應用新穎藍光熱激活化延遲螢光材料之高效率藍光及白光有機發光元件

Abstract

有機發光二極體已被視為重要的顯示技術與照明技術，所以元件效率備受重視，尤其藍光與白光元件是近期在學術研究上探討的重點。因此在本篇論文中，我們針對新穎的熱激活化延遲螢光材料做光物理與電性上的分析，並進一步製作高效率的藍光與白光有機發光元件。 在論文的第一部份，我們針對新穎的acridine-triazine系列材料進行光物理的分析，得知它們為高效率的熱激活化延遲螢光(TADF)藍光發光材料。其中SpiroAC-TRZ具有接近理想的100%量子效率(PLQY)和很高的水平偶極方向性(horizontal dipole ratio)。在仔細優化元件的電性及光學特性下，製成的藍光元件其外部量子效率可高達37%，是目前熱激活化延遲螢光有機發光元件及各種藍光有機發光元件當中，效率最高的紀錄。 第二部分我們利用SpiroAC-TRZ很好的藍光光物理以及元件特性，將SpiroAC-TRZ與其他紅光的磷光有機發光材料同時摻雜在單一發光層中，製作出外部量子效率超過32%的白光有機發光元件。

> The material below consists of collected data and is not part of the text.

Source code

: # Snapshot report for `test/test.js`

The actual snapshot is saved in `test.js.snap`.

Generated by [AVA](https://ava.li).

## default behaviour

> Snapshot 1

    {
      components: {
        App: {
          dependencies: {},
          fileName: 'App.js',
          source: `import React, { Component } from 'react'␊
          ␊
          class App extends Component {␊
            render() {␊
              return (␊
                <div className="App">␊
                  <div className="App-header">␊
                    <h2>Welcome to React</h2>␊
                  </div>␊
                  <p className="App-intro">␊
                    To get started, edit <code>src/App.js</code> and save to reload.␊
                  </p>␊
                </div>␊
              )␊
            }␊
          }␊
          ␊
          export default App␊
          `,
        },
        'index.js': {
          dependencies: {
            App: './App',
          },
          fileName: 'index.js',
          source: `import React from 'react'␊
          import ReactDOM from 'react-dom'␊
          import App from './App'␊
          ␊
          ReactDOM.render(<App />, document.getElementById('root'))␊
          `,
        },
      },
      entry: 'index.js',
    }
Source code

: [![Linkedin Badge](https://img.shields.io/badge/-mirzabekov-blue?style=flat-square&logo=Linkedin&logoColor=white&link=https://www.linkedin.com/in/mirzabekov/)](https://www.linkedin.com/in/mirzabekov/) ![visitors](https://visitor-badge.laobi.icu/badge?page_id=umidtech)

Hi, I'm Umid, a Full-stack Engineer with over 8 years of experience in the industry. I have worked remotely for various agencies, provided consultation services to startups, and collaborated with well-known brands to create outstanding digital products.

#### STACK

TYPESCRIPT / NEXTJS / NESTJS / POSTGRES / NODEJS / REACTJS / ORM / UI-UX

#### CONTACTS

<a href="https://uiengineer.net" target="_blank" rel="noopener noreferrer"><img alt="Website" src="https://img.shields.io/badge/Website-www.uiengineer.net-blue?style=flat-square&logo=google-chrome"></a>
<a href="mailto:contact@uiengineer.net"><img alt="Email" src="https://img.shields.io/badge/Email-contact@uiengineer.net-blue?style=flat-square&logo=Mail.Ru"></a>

Organic light-emitting diodes (OLEDs) have become an important technology for display and lighting applications. To enhance OLED performances for various applications, continuously improving efficiencies of blue and white OLEDs (WOLEDs) is critical. In this thesis, we focused on the investigation of high performance organic light-emitting materials and device architectures based on thermally activated delayed fluorescence (TADF). In the first part, we investigated detailed photophysical properties of molecular materials based on the acridine-triazine hybrid. Our studies indicate they are highly efficient TADF emitters. Therein, SpiroAC-TRZ has unitary photoluminescence quantum yield (PLQY) and strongly horizontally oriented emitting dipoles simultaneously. It can be used to fabricate extremely efficient blue OLED with external quantum efficiency (EQE) of nearly 37%, by far the highest ever reported for TADF OLEDs and for all kinds of blue OLEDs. In the second part, we develop WOLEDs based on the extremely efficient blue OLED by incorporating SpiroAC-TRZ and other red phosphorescent emitters into a single-emitting layer (S-EML) device architecture. With the promising characteristics of SpiroAC-TRZ, WOLEDs with EQE exceeding 32% were obtained.